--- Activity ---
The response should contain every entry, reproduced exactly.

[[ Data for analysis, beginning ]]

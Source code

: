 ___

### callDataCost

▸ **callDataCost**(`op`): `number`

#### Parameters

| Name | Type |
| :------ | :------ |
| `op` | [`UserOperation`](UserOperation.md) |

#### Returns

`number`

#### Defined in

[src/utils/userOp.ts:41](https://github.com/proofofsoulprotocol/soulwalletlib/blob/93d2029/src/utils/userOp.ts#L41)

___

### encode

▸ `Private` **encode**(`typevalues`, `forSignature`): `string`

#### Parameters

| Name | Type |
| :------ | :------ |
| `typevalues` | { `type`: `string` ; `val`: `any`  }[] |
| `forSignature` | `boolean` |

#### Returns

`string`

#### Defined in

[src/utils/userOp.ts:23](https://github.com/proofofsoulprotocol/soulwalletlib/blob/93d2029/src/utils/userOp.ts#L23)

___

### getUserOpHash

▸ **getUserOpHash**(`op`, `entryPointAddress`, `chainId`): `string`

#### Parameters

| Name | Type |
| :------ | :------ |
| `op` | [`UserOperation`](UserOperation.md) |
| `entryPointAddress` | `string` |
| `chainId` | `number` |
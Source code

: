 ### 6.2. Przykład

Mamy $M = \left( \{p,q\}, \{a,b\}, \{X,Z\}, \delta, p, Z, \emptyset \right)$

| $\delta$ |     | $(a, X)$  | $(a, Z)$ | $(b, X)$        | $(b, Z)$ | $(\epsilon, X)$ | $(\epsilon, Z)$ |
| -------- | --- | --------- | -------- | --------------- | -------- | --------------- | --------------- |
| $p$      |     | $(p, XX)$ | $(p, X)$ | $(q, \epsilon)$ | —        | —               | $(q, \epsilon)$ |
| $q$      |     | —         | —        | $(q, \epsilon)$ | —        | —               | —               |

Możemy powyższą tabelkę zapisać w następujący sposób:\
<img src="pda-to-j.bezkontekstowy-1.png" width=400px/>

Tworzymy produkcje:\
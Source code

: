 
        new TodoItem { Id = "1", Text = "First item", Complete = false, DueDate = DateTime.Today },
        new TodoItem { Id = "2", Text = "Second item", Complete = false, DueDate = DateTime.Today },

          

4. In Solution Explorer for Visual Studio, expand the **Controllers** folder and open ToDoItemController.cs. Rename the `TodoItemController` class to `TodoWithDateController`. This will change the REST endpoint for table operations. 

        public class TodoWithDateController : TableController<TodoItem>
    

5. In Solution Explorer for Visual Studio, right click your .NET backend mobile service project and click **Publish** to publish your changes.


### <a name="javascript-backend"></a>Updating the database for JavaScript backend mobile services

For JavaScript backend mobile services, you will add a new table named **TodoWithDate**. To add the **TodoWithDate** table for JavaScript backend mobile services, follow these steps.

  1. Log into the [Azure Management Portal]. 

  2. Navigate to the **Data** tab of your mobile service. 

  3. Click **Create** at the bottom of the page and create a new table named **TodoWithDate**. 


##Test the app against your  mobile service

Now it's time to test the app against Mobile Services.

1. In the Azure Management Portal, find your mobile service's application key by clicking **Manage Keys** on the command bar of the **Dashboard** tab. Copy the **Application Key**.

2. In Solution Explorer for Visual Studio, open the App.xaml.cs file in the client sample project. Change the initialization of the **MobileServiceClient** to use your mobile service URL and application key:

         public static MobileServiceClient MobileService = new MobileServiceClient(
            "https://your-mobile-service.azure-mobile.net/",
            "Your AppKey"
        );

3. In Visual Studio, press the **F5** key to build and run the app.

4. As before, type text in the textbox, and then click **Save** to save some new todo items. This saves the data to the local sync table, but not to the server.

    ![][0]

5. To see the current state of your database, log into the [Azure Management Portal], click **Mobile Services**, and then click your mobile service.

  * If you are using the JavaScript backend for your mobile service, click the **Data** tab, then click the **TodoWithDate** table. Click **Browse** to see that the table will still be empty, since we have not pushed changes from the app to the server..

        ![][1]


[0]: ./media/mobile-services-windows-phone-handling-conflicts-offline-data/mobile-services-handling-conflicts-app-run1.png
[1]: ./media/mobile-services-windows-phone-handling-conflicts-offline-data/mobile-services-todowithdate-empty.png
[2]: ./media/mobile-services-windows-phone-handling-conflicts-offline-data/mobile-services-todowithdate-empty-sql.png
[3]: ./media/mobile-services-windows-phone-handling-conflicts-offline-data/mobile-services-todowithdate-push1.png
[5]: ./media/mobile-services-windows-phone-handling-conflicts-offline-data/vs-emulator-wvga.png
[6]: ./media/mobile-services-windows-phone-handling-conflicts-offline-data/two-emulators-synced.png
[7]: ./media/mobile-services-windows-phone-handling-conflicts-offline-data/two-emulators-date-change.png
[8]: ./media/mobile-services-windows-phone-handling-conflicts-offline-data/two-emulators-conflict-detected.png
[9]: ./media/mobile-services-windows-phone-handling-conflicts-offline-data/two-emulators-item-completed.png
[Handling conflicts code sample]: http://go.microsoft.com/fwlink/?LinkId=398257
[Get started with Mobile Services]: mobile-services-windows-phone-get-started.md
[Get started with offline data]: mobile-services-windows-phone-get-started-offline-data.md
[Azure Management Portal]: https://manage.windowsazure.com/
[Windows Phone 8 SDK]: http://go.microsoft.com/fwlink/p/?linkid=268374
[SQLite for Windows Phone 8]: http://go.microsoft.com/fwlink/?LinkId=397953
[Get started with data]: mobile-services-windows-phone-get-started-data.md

[[ Data for analysis, end ]]

--- Solution to the exercise ---
Source code

: ___

### callDataCost

▸ **callDataCost**(`op`): `number`

#### Parameters

| Name | Type |
| :------ | :------ |
| `op` | [`UserOperation`](UserOperation.md) |

#### Returns

`number`

#### Defined in

[src/utils/userOp.ts:41](https://github.com/proofofsoulprotocol/soulwalletlib/blob/93d2029/src/utils/userOp.ts#L41)

___

### encode

▸ `Private` **encode**(`typevalues`, `forSignature`): `string`

#### Parameters

| Name | Type |
| :------ | :------ |
| `typevalues` | { `type`: `string` ; `val`: `any`  }[] |
| `forSignature` | `boolean` |

#### Returns

`string`

#### Defined in

[src/utils/userOp.ts:23](https://github.com/proofofsoulprotocol/soulwalletlib/blob/93d2029/src/utils/userOp.ts#L23)

___

### getUserOpHash

▸ **getUserOpHash**(`op`, `entryPointAddress`, `chainId`): `string`

#### Parameters

| Name | Type |
| :------ | :------ |
| `op` | [`UserOperation`](UserOperation.md) |
| `entryPointAddress` | `string` |
| `chainId` | `number` |
Source code

: ### 6.2. Przykład

Mamy $M = \left( \{p,q\}, \{a,b\}, \{X,Z\}, \delta, p, Z, \emptyset \right)$

| $\delta$ |     | $(a, X)$  | $(a, Z)$ | $(b, X)$        | $(b, Z)$ | $(\epsilon, X)$ | $(\epsilon, Z)$ |
| -------- | --- | --------- | -------- | --------------- | -------- | --------------- | --------------- |
| $p$      |     | $(p, XX)$ | $(p, X)$ | $(q, \epsilon)$ | —        | —               | $(q, \epsilon)$ |
| $q$      |     | —         | —        | $(q, \epsilon)$ | —        | —               | —               |

Możemy powyższą tabelkę zapisać w następujący sposób:\
<img src="pda-to-j.bezkontekstowy-1.png" width=400px/>

Tworzymy produkcje:\
Source code

: 
        new TodoItem { Id = "1", Text = "First item", Complete = false, DueDate = DateTime.Today },
        new TodoItem { Id = "2", Text = "Second item", Complete = false, DueDate = DateTime.Today },

          

4. In Solution Explorer for Visual Studio, expand the **Controllers** folder and open ToDoItemController.cs. Rename the `TodoItemController` class to `TodoWithDateController`. This will change the REST endpoint for table operations. 

        public class TodoWithDateController : TableController<TodoItem>
    

5. In Solution Explorer for Visual Studio, right click your .NET backend mobile service project and click **Publish** to publish your changes.


### <a name="javascript-backend"></a>Updating the database for JavaScript backend mobile services

For JavaScript backend mobile services, you will add a new table named **TodoWithDate**. To add the **TodoWithDate** table for JavaScript backend mobile services, follow these steps.

  1. Log into the [Azure Management Portal]. 

  2. Navigate to the **Data** tab of your mobile service. 

  3. Click **Create** at the bottom of the page and create a new table named **TodoWithDate**. 


##Test the app against your  mobile service

Now it's time to test the app against Mobile Services.

1. In the Azure Management Portal, find your mobile service's application key by clicking **Manage Keys** on the command bar of the **Dashboard** tab. Copy the **Application Key**.

2. In Solution Explorer for Visual Studio, open the App.xaml.cs file in the client sample project. Change the initialization of the **MobileServiceClient** to use your mobile service URL and application key:

         public static MobileServiceClient MobileService = new MobileServiceClient(
            "https://your-mobile-service.azure-mobile.net/",
            "Your AppKey"
        );

3. In Visual Studio, press the **F5** key to build and run the app.

4. As before, type text in the textbox, and then click **Save** to save some new todo items. This saves the data to the local sync table, but not to the server.

    ![][0]

5. To see the current state of your database, log into the [Azure Management Portal], click **Mobile Services**, and then click your mobile service.

  * If you are using the JavaScript backend for your mobile service, click the **Data** tab, then click the **TodoWithDate** table. Click **Browse** to see that the table will still be empty, since we have not pushed changes from the app to the server..

        ![][1]


[0]: ./media/mobile-services-windows-phone-handling-conflicts-offline-data/mobile-services-handling-conflicts-app-run1.png
[1]: ./media/mobile-services-windows-phone-handling-conflicts-offline-data/mobile-services-todowithdate-empty.png
[2]: ./media/mobile-services-windows-phone-handling-conflicts-offline-data/mobile-services-todowithdate-empty-sql.png
[3]: ./media/mobile-services-windows-phone-handling-conflicts-offline-data/mobile-services-todowithdate-push1.png
[5]: ./media/mobile-services-windows-phone-handling-conflicts-offline-data/vs-emulator-wvga.png
[6]: ./media/mobile-services-windows-phone-handling-conflicts-offline-data/two-emulators-synced.png
[7]: ./media/mobile-services-windows-phone-handling-conflicts-offline-data/two-emulators-date-change.png
[8]: ./media/mobile-services-windows-phone-handling-conflicts-offline-data/two-emulators-conflict-detected.png
[9]: ./media/mobile-services-windows-phone-handling-conflicts-offline-data/two-emulators-item-completed.png
[Handling conflicts code sample]: http://go.microsoft.com/fwlink/?LinkId=398257
[Get started with Mobile Services]: mobile-services-windows-phone-get-started.md
[Get started with offline data]: mobile-services-windows-phone-get-started-offline-data.md
[Azure Management Portal]: https://manage.windowsazure.com/
[Windows Phone 8 SDK]: http://go.microsoft.com/fwlink/p/?linkid=268374
[SQLite for Windows Phone 8]: http://go.microsoft.com/fwlink/?LinkId=397953
[Get started with data]: mobile-services-windows-phone-get-started-data.md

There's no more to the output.